Devagandhari
- Arohanam: S R₂ M₁ P D₂ Ṡ
- Avarohanam: Ṡ N₃ D₂ N₂ D₂ P M₁ G₃ R₂ S

= Devagandhari =

Janya raga of Carnatic music

Devagandhari (pronounced devagāndhāri) is a raga (musical scale) in Indian classical music. In carnatic classical music, Devagandhari is a janya raga (derived scale), whose melakarta raga (parent scale, also known as janaka) is Shankarabharanam, 29th in the 72 Melakarta raga system. This is not to be confused with Karnataka Devagandhari, which is a janya of Kharaharapriya similar to Abheri.

It is also present in the Sikh tradition of northern India and is part of the Guru Granth Sahib.

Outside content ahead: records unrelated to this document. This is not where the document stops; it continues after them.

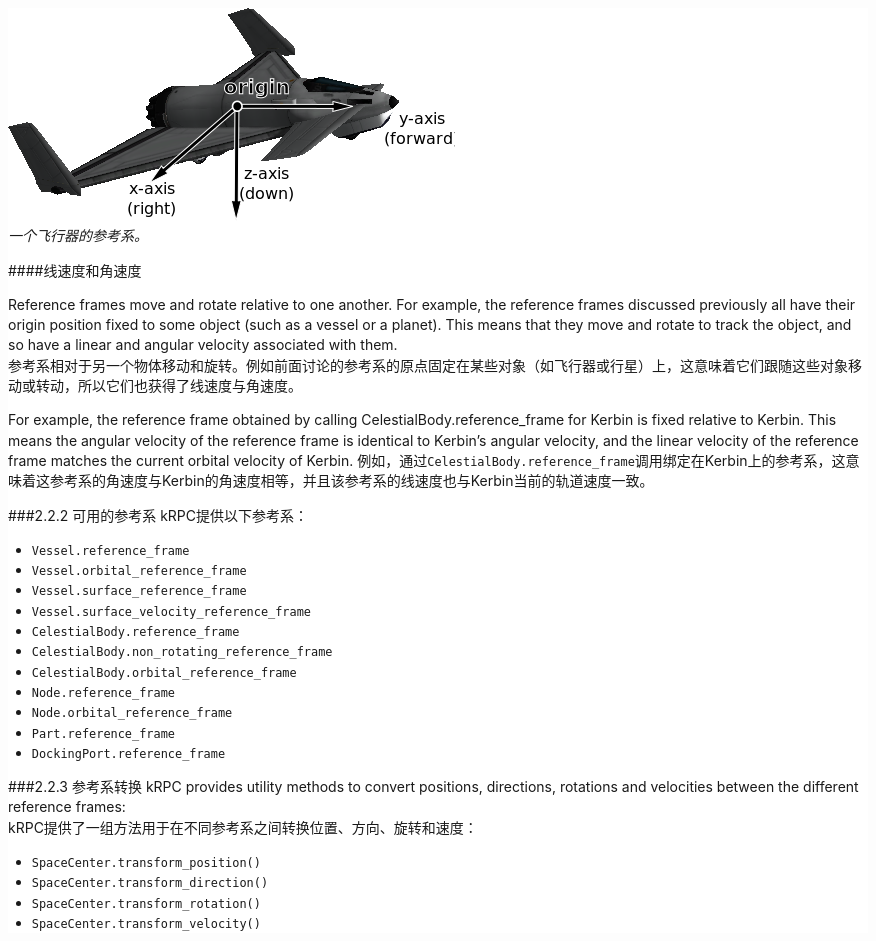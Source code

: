 ![](images/vessel-aircraft.png)  
_一个飞行器的参考系。_

####线速度和角速度

Reference frames move and rotate relative to one another. For example, the reference frames discussed previously all have their origin position fixed to some object (such as a vessel or a planet). This means that they move and rotate to track the object, and so have a linear and angular velocity associated with them.  
参考系相对于另一个物体移动和旋转。例如前面讨论的参考系的原点固定在某些对象（如飞行器或行星）上，这意味着它们跟随这些对象移动或转动，所以它们也获得了线速度与角速度。

For example, the reference frame obtained by calling CelestialBody.reference_frame for Kerbin is fixed relative to Kerbin. This means the angular velocity of the reference frame is identical to Kerbin’s angular velocity, and the linear velocity of the reference frame matches the current orbital velocity of Kerbin.
例如，通过`CelestialBody.reference_frame`调用绑定在Kerbin上的参考系，这意味着这参考系的角速度与Kerbin的角速度相等，并且该参考系的线速度也与Kerbin当前的轨道速度一致。

###2.2.2 可用的参考系
kRPC提供以下参考系：

+ `Vessel.reference_frame`
+ `Vessel.orbital_reference_frame`
+ `Vessel.surface_reference_frame`
+ `Vessel.surface_velocity_reference_frame`
+ `CelestialBody.reference_frame`
+ `CelestialBody.non_rotating_reference_frame`
+ `CelestialBody.orbital_reference_frame`
+ `Node.reference_frame`
+ `Node.orbital_reference_frame`
+ `Part.reference_frame`
+ `DockingPort.reference_frame`

###2.2.3 参考系转换
kRPC provides utility methods to convert positions, directions, rotations and velocities between the different reference frames:  
kRPC提供了一组方法用于在不同参考系之间转换位置、方向、旋转和速度： 

+ `SpaceCenter.transform_position()`
+ `SpaceCenter.transform_direction()`
+ `SpaceCenter.transform_rotation()`
+ `SpaceCenter.transform_velocity()`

== Structure and lakshana ==

Ascending scale with Shadjam at C

Descending scale with Shadjam at C

Its structure (ascending and descending scale) is as follows (see swaras in Carnatic music for details on below notation and terms):

- :
- :

Devagandhari ragam is an audava-vakra-sampurna raga meaning, in arohana 5 swaras come (so it is called audava) and in avarohana all swaras come (so sampurna), and there is a "zigzag" pattern of notes (so vakra). The notes used in this ragam are shadjam, chatushruti rishabham, antara gandharam, shuddha madhyamam, panchamam, chatushruti dhaivatam and kakili nishadam. This ragam sometimes includes the kaishika nishadam (anya swara – a note external to the scale, making this a bhashanga ragam).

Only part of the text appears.